SQL is deceptively simple—basic queries are easy, but solving complex business problems requires advanced patterns. From self-joins to window functions, mastering these techniques transforms how you approach data challenges. This guide covers essential advanced SQL patterns from a senior developer's perspective.
Why Advanced SQL Matters
Mastering advanced SQL enables:
- Performance: Move logic to the database where it's fastest
- Simplicity: Replace application code with single queries
- Reliability: Database-level operations are atomic
- Analysis: Complex reporting without data export
- Efficiency: Reduce network round-trips
Correlated Subqueries
Get Top N Per Group
Find the top 15% of sales per region and week:
-- MS Access/MySQL pattern
SELECT *
FROM sales_by_shops_weekly AS sbs
LEFT JOIN shops_count_weekly AS sc
ON sbs.group_id = sc.group_id
AND sbs.week = sc.week
WHERE (
SELECT COUNT(*)
FROM sales_by_shops_weekly AS sbs2
WHERE sbs2.sold > sbs.sold
AND sbs2.week = sbs.week
AND sbs2.group_id = sbs.group_id
) < sc.shops_count * 15 / 100;
This pattern: 1. Counts how many rows have higher sales than the current row 2. Keeps rows where that count is less than 15% of total shops 3. Effectively returns the top 15% performers
Find Rows Without Matching Related Records
-- Find customers with no orders
SELECT c.*
FROM customers c
WHERE NOT EXISTS (
SELECT 1
FROM orders o
WHERE o.customer_id = c.id
);
-- Alternative using LEFT JOIN
SELECT c.*
FROM customers c
LEFT JOIN orders o ON o.customer_id = c.id
WHERE o.id IS NULL;
Window Functions
Window functions perform calculations across related rows without collapsing them.
Running Totals
SELECT
order_date,
amount,
SUM(amount) OVER (ORDER BY order_date) AS running_total,
SUM(amount) OVER (
PARTITION BY customer_id
ORDER BY order_date
) AS customer_running_total
FROM orders;
Ranking Within Groups
SELECT
department,
employee_name,
salary,
RANK() OVER (PARTITION BY department ORDER BY salary DESC) AS dept_rank,
DENSE_RANK() OVER (PARTITION BY department ORDER BY salary DESC) AS dense_rank,
ROW_NUMBER() OVER (PARTITION BY department ORDER BY salary DESC) AS row_num
FROM employees;
Differences:
RANK(): Gaps after ties (1, 1, 3)DENSE_RANK(): No gaps (1, 1, 2)ROW_NUMBER(): Unique numbers (1, 2, 3)
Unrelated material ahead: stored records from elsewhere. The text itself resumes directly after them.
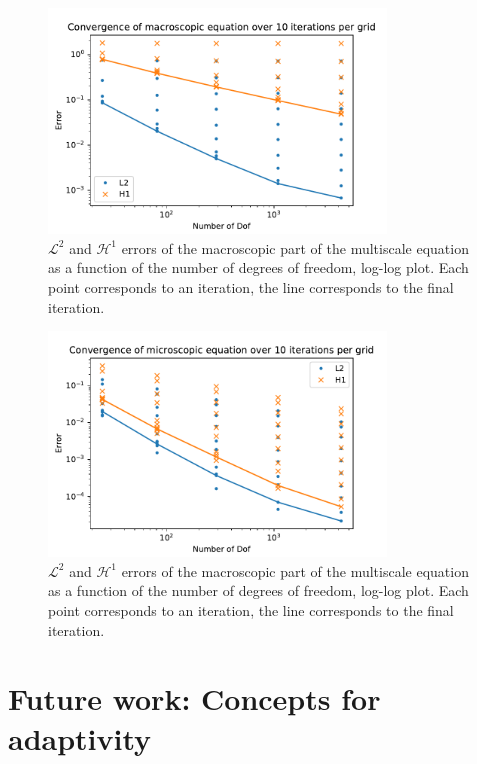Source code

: \documentclass{article}
\renewcommand{\L}{\mathcal{ L}}
\renewcommand{\H}{\mathcal{ H}}
\begin{document}
\begin{figure}[ht]
    \centering
    \includegraphics[width=0.8\textwidth]{multiscale_macro.pdf}
    \caption{$\L^2$ and $\H^1$ errors of the macroscopic part of the multiscale equation as a function of the number of degrees of freedom, log-log plot. Each point corresponds to an iteration, the line corresponds to the final iteration.}
    \label{fig:multiscale_macro}
\end{figure}

\begin{figure}[ht]
    \centering
    \includegraphics[width=0.8\textwidth]{multiscale_micro.pdf}
    \caption{$\L^2$ and $\H^1$ errors of the macroscopic part of the multiscale equation as a function of the number of degrees of freedom, log-log plot. Each point corresponds to an iteration, the line corresponds to the final iteration.}
    \label{fig:multiscale_micro}
\end{figure}

\section{Future work: Concepts for adaptivity}
\label{sec:adaptivity}
\end{document}
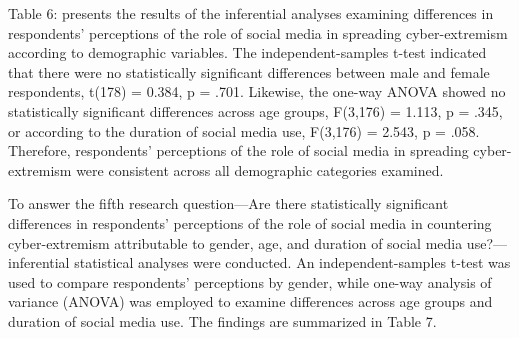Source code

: \documentclass[10pt]{NSP1}
\begin{document}
Table 6: presents the results of the inferential analyses examining differences in respondents' perceptions of the role of social media in spreading cyber-extremism according to demographic variables. The independent-samples t-test indicated that there were no statistically significant differences between male and female respondents, t(178) = 0.384, p = .701. Likewise, the one-way ANOVA showed no statistically significant differences across age groups, F(3,176) = 1.113, p = .345, or according to the duration of social media use, F(3,176) = 2.543, p = .058. Therefore, respondents' perceptions of the role of social media in spreading cyber-extremism were consistent across all demographic categories examined.

\par\medskip{}\smallskip

To answer the fifth research question—Are there statistically significant differences in respondents' perceptions of the role of social media in countering cyber-extremism attributable to gender, age, and duration of social media use?—inferential statistical analyses were conducted. An independent-samples t-test was used to compare respondents' perceptions by gender, while one-way analysis of variance (ANOVA) was employed to examine differences across age groups and duration of social media use. The findings are summarized in Table 7.
\end{document}
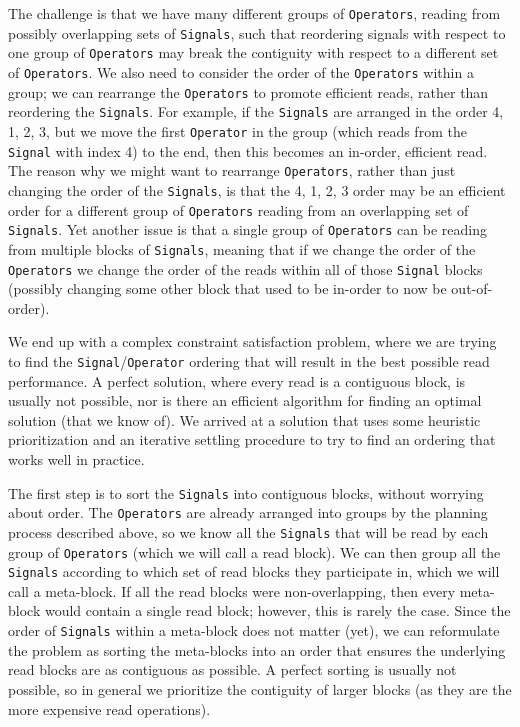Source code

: \documentclass{article}
\begin{document}
The challenge is that we have many different groups of \texttt{Operators}, reading from possibly overlapping sets of \texttt{Signals}, such that reordering signals with respect to one group of \texttt{Operators} may break the contiguity with respect to a different set of \texttt{Operators}.  We also need to consider the order of the \texttt{Operators} within a group; we can rearrange the \texttt{Operators} to promote efficient reads, rather than reordering the \texttt{Signals}.  For example, if the \texttt{Signals} are arranged in the order 4, 1, 2, 3, but we move the first \texttt{Operator} in the group (which reads from the \texttt{Signal} with index 4) to the end, then this becomes an in-order, efficient read.  The reason why we might want to rearrange \texttt{Operators}, rather than just changing the order of the \texttt{Signals}, is that the 4, 1, 2, 3 order may be an efficient order for a different group of \texttt{Operators} reading from an overlapping set of \texttt{Signals}.  Yet another issue is that a single group of \texttt{Operators} can be reading from multiple blocks of \texttt{Signals}, meaning that if we change the order of the \texttt{Operators} we change the order of the reads within all of those \texttt{Signal} blocks (possibly changing some other block that used to be in-order to now be out-of-order).

We end up with a complex constraint satisfaction problem, where we are trying to find the \texttt{Signal}/\texttt{Operator} ordering that will result in the best possible read performance. A perfect solution, where every read is a contiguous block, is usually not possible, nor is there an efficient algorithm for finding an optimal solution (that we know of).  We arrived at a solution that uses some heuristic prioritization and an iterative settling procedure to try to find an ordering that works well in practice.  

The first step is to sort the \texttt{Signals} into contiguous blocks, without worrying about order.  The \texttt{Operators} are already arranged into groups by the planning process described above, so we know all the \texttt{Signals} that will be read by each group of \texttt{Operators} (which we will call a read block).  We can then group all the \texttt{Signals} according to which set of read blocks they participate in, which we will call a meta-block.  If all the read blocks were non-overlapping, then every meta-block would contain a single read block; however, this is rarely the case.  Since the order of \texttt{Signals} within a meta-block does not matter (yet), we can reformulate the problem as sorting the meta-blocks into an order that ensures the underlying read blocks are as contiguous as possible.  A perfect sorting is usually not possible, so in general we prioritize the contiguity of larger blocks (as they are the more expensive read operations).
\end{document}
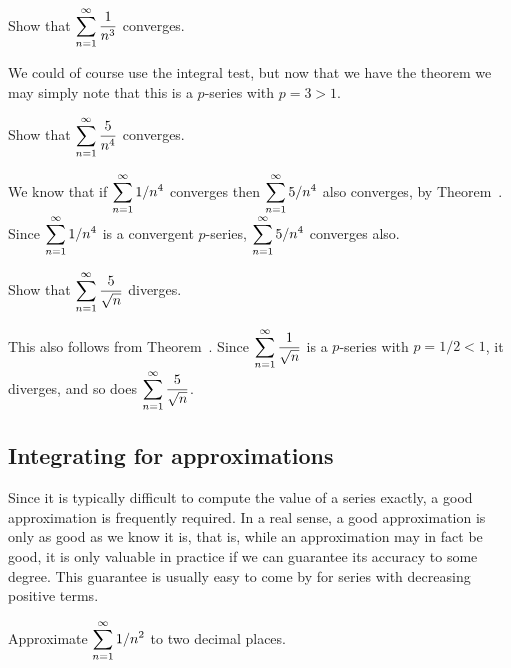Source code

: \begin{example} Show that $\displaystyle\sum_{n=1}^\infty {1\over {n^3}}$ converges. 
\end{example}

\begin{solution}
We could of course use
the integral test, but now that we have the theorem we may simply note
that this is a $p$-series with $p = 3>1$.
\end{solution}

\begin{example} Show that $\displaystyle\sum_{n=1}^\infty {5\over n^4}$ converges. 
\end{example}
\begin{solution}
We know that if
$\displaystyle \sum_{n=1}^\infty 1/n^4$ converges then $\displaystyle \sum_{n=1}^\infty 5/n^4$
also converges, by Theorem~. Since 
$\displaystyle \sum_{n=1}^\infty 1/n^4$ is a convergent $p$-series, 
 $\displaystyle \sum_{n=1}^\infty 5/n^4$ converges also.
\end{solution}

\begin{example} Show that $\displaystyle\sum_{n=1}^\infty {5\over \sqrt{n}}$ diverges.
\end{example}
\begin{solution}
This also follows from
Theorem~.  Since $\displaystyle\sum_{n=1}^\infty
{1\over \sqrt{n}}$ is a $p$-series with $p=1/2<1$, it diverges, and so
does $\displaystyle\sum_{n=1}^\infty {5\over \sqrt{n}}$.  
\end{solution}

\subsection{Integrating for approximations}

Since it is typically difficult to compute the value of a series
exactly, a good approximation is frequently required. In a real sense,
a good approximation is only as good as we know it is, that is, while
an approximation may in fact be good, it is only valuable in practice
if we can guarantee its accuracy to some degree. This guarantee is
usually easy to come by for series with decreasing positive terms.

\begin{example} Approximate $\displaystyle \sum_{n=1}^\infty 1/n^2$ to two decimal places.
\end{example}

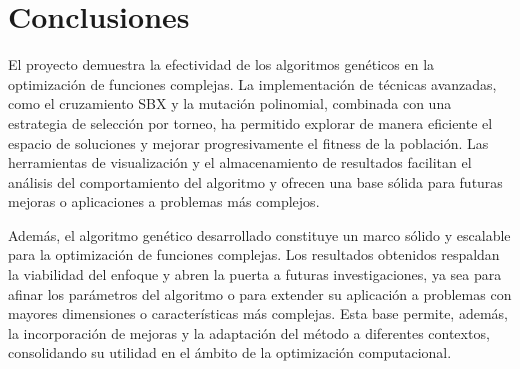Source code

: \chapter{Conclusiones}
El proyecto demuestra la efectividad de los algoritmos genéticos en la optimización de funciones complejas. La implementación de técnicas avanzadas, como el cruzamiento SBX y la mutación polinomial, combinada con una estrategia de selección por torneo, ha permitido explorar de manera eficiente el espacio de soluciones y mejorar progresivamente el fitness de la población. Las herramientas de visualización y el almacenamiento de resultados facilitan el análisis del comportamiento del algoritmo y ofrecen una base sólida para futuras mejoras o aplicaciones a problemas más complejos.

Además, el algoritmo genético desarrollado constituye un marco sólido y escalable para la optimización de funciones complejas. Los resultados obtenidos respaldan la viabilidad del enfoque y abren la puerta a futuras investigaciones, ya sea para afinar los parámetros del algoritmo o para extender su aplicación a problemas con mayores dimensiones o características más complejas. Esta base permite, además, la incorporación de mejoras y la adaptación del método a diferentes contextos, consolidando su utilidad en el ámbito de la optimización computacional.
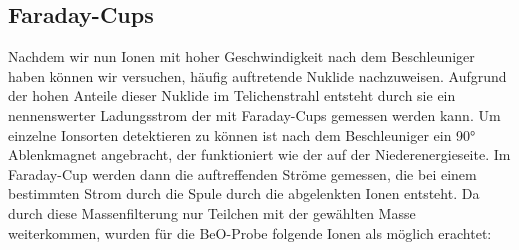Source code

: \subsection{Faraday-Cups}
Nachdem wir nun Ionen mit hoher Geschwindigkeit nach dem Beschleuniger haben können wir versuchen, häufig auftretende Nuklide nachzuweisen.
Aufgrund der hohen Anteile dieser Nuklide im Telichenstrahl entsteht durch sie ein nennenswerter Ladungsstrom der mit Faraday-Cups gemessen werden kann.
Um einzelne Ionsorten detektieren zu können ist nach dem Beschleuniger ein \ang{90} Ablenkmagnet angebracht, der funktioniert wie der auf der Niederenergieseite.
Im Faraday-Cup werden dann die auftreffenden Ströme gemessen, die bei einem bestimmten Strom durch die Spule durch die abgelenkten Ionen entsteht.
Da durch diese Massenfilterung nur Teilchen mit der gewählten Masse weiterkommen, wurden für die BeO-Probe folgende Ionen als möglich erachtet:
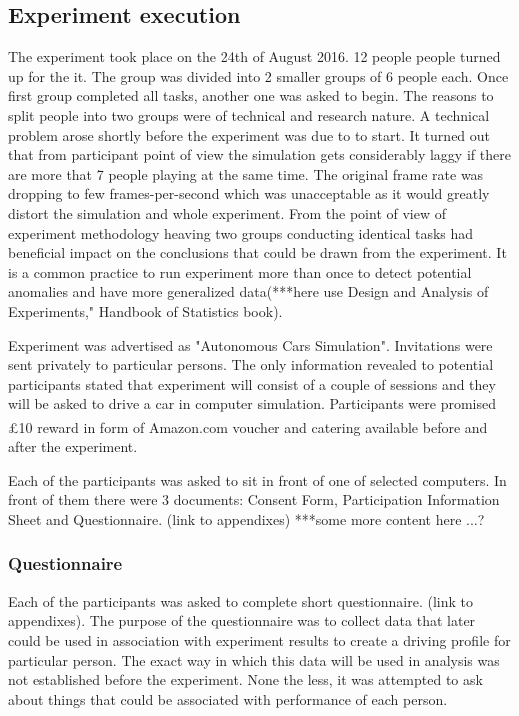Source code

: \documentclass[11pt,english]{article}
\begin{document}


\subsection{Experiment execution}

The experiment took place on the 24th of August 2016. 12 people people turned up for the it. The group was divided into 2 smaller groups of 6 people each. Once first group completed all tasks, another one was asked to begin. The reasons to split people into two groups were of technical and research nature. A technical problem arose shortly before the experiment was due to to start. It turned out that from participant point of view the simulation gets considerably laggy if there are more that 7 people playing at the same time. The original frame rate was dropping to few frames-per-second which was unacceptable as it would greatly distort the simulation and whole experiment. From the point of view of experiment methodology heaving two groups conducting identical tasks had beneficial impact on the conclusions that could be drawn from the experiment. It is a common practice to run experiment more than once to detect potential anomalies and have more generalized data(***here use Design and Analysis of Experiments," Handbook of Statistics book).





Experiment was advertised as "Autonomous Cars Simulation". Invitations were sent privately to particular persons. The only information revealed to potential participants stated that experiment will consist of a couple of sessions and they will be asked to drive a car in computer simulation. Participants were promised £10 reward in form of Amazon.com\textsuperscript{\textregistered} voucher and catering available before and after the experiment.


Each of the participants was asked to sit in front of one of selected computers. In front of them there were 3 documents: Consent Form, Participation Information Sheet and Questionnaire. (link to appendixes)
***some more content here
...?

\subsubsection{Questionnaire}

Each of the participants was asked to complete short questionnaire. (link to appendixes). The purpose of the questionnaire was to collect data that later could be used in association with experiment results to create a driving profile for particular person. The exact way in which this data will be used in analysis was not established before the experiment. None the less, it was attempted to ask about things that could be associated with performance of each person.
\end{document}
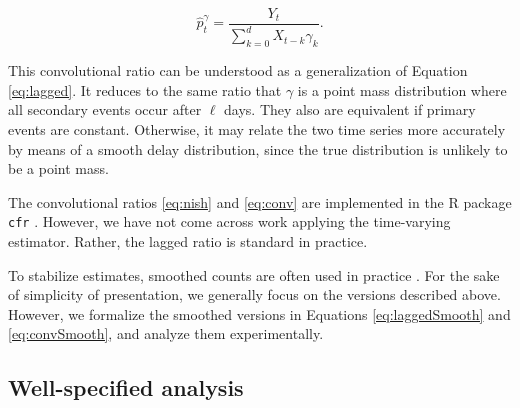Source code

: \documentclass{article}
\begin{document}
\begin{equation}\label{eq:conv}
    \hat{p}_t^{\gamma} = \frac{Y_t}{\sum_{k=0}^d X_{t-k}\gamma_k}.%
\end{equation}

\noindent This convolutional ratio can be understood as a generalization of Equation \ref{eq:lagged}. It reduces to the same ratio that ${\gamma}$ is a point mass distribution where all secondary events occur after $\ell$ days. They also are equivalent if primary events are constant. Otherwise, it may relate the two time series more accurately by means of a smooth delay distribution, since the true distribution is unlikely to be a point mass. 

The convolutional ratios \ref{eq:nish} and \ref{eq:conv} are implemented in the R package \texttt{cfr} \citep{cfr_package}. However, we have not come across work applying the time-varying estimator. Rather, the lagged ratio is standard in practice.


To stabilize estimates, smoothed counts are often used in practice \citep{germany,timevar_ifr,LIU2023100350}. For the sake of simplicity of presentation, we generally focus on the versions described above. However, we formalize the smoothed versions in Equations \ref{eq:laggedSmooth} and \ref{eq:convSmooth}, and analyze them experimentally.


\subsection{Well-specified analysis}\label{sec:analysis}
\end{document}
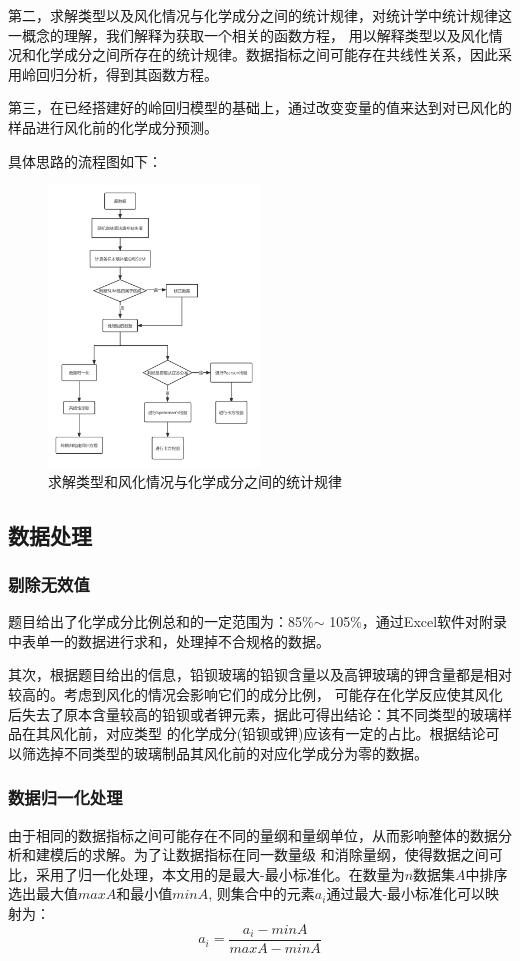 \documentclass[UTF8]{ctexart}
\begin{document}
第二，求解类型以及风化情况与化学成分之间的统计规律，对统计学中统计规律这一概念的理解，我们解释为获取一个相关的函数方程，
用以解释类型以及风化情况和化学成分之间所存在的统计规律。数据指标之间可能存在共线性关系，因此采用岭回归分析，得到其函数方程。

第三，在已经搭建好的岭回归模型的基础上，通过改变变量的值来达到对已风化的样品进行风化前的化学成分预测。

具体思路的流程图如下：
\begin{figure}[H]\centering
	\includegraphics[width=0.5\textwidth,height=0.55\textwidth]{img/第一问流程图.png} %
	\caption{求解类型和风化情况与化学成分之间的统计规律} %
	\label{fig:figure 1} %
\end{figure}


\subsection{数据处理}
\subsubsection{剔除无效值}
题目给出了化学成分比例总和的一定范围为：85$\%$$ \sim $ 105$\%$，通过Excel软件对附录中表单一的数据进行求和，处理掉不合规格的数据。

其次，根据题目给出的信息，铅钡玻璃的铅钡含量以及高钾玻璃的钾含量都是相对较高的。考虑到风化的情况会影响它们的成分比例，
可能存在化学反应使其风化后失去了原本含量较高的铅钡或者钾元素，据此可得出结论：其不同类型的玻璃样品在其风化前，对应类型
的化学成分(铅钡或钾)应该有一定的占比。根据结论可以筛选掉不同类型的玻璃制品其风化前的对应化学成分为零的数据。



\subsubsection{数据归一化处理}
由于相同的数据指标之间可能存在不同的量纲和量纲单位，从而影响整体的数据分析和建模后的求解。为了让数据指标在同一数量级
和消除量纲，使得数据之间可比，采用了归一化处理，本文用的是最大-最小标准化。在数量为$n$数据集$A$中排序选出最大值$maxA$和最小值$minA$,
则集合中的元素$a_i$通过最大-最小标准化可以映射为：
\begin{equation}
	a_i = \frac{a_i-minA}{maxA-minA}
\end{equation}
\end{document}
Comparing to Previous/Next Rows
SELECT
sale_date,
amount,
LAG(amount, 1) OVER (ORDER BY sale_date) AS prev_amount,
LEAD(amount, 1) OVER (ORDER BY sale_date) AS next_amount,
amount - LAG(amount, 1) OVER (ORDER BY sale_date) AS change_from_prev
FROM daily_sales;
First/Last in Group
SELECT DISTINCT
department,
FIRST_VALUE(employee_name) OVER (
PARTITION BY department
ORDER BY hire_date
) AS first_hire,
LAST_VALUE(employee_name) OVER (
PARTITION BY department
ORDER BY hire_date
ROWS BETWEEN UNBOUNDED PRECEDING AND UNBOUNDED FOLLOWING
) AS last_hire
FROM employees;
Common Table Expressions (CTEs)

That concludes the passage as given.